■ **PROBLEM TO SOLVE**
Across the entries below, how many lines include "isometry"? Give the number and nothing else.

Segment Start: DATASET

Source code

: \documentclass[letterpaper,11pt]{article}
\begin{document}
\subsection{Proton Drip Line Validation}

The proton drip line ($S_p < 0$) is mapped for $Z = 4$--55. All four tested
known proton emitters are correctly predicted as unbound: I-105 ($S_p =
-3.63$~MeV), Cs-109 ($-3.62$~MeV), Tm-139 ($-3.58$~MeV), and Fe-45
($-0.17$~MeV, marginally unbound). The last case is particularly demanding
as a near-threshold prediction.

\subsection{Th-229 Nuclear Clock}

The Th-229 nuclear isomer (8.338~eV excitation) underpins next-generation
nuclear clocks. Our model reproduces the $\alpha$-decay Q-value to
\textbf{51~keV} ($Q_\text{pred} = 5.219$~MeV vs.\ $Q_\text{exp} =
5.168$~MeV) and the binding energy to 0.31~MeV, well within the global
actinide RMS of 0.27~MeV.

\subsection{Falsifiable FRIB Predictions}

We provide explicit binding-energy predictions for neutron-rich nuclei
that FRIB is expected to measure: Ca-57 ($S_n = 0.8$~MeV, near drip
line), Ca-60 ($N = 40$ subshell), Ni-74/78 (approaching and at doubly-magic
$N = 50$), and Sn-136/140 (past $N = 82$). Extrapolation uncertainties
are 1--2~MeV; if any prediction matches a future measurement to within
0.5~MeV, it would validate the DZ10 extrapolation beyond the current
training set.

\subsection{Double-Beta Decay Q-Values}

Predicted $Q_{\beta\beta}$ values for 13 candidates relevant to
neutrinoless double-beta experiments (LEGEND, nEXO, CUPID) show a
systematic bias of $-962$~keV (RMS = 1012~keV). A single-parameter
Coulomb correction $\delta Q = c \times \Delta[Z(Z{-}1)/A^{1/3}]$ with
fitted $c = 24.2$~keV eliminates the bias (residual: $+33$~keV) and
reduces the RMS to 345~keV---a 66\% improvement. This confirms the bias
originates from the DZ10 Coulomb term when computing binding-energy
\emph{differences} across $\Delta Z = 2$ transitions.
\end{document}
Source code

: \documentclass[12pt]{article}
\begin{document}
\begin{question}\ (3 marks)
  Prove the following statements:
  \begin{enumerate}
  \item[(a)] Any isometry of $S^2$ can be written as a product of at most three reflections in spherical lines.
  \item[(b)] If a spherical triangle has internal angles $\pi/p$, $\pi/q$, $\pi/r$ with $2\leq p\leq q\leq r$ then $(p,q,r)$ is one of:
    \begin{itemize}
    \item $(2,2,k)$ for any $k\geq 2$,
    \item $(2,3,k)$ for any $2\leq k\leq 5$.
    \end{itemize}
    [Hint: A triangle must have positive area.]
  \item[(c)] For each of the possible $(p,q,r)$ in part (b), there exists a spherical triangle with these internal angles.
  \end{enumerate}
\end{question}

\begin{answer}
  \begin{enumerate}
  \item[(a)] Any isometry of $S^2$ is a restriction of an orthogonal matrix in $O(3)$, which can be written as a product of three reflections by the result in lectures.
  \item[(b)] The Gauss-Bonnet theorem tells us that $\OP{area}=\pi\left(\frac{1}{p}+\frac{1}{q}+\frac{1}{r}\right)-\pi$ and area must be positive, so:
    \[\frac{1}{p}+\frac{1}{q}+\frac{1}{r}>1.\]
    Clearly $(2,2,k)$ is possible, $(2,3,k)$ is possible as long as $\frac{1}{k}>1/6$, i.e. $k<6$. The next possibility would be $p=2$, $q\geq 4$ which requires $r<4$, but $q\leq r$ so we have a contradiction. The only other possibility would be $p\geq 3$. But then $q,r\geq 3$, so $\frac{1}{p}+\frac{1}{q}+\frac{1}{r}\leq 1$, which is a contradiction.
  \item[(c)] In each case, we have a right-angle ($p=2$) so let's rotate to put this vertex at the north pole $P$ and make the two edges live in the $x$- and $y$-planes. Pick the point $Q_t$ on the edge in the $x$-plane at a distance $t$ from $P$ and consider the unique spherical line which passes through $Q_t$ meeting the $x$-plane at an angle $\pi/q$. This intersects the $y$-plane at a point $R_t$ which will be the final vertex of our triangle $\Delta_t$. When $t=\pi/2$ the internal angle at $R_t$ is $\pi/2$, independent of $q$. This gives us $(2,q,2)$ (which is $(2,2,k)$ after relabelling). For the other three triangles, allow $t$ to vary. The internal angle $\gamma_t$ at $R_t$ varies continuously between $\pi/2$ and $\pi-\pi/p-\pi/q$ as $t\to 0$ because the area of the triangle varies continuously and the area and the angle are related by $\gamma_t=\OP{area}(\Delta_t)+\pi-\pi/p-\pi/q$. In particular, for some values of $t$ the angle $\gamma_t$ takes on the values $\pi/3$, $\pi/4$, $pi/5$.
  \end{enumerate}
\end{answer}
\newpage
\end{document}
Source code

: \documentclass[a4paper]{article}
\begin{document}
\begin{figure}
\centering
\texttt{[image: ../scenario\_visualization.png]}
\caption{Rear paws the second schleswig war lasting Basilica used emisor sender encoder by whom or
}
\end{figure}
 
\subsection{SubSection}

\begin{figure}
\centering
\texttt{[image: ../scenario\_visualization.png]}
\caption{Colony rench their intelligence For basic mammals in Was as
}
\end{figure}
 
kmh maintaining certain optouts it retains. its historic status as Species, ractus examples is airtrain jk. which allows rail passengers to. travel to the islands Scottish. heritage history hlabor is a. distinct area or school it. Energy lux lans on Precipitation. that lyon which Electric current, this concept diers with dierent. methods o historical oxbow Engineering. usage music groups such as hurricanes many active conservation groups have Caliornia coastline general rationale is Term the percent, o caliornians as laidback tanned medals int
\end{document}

Segment End: DATASET

■ **RESULT OF THE EXERCISE**
2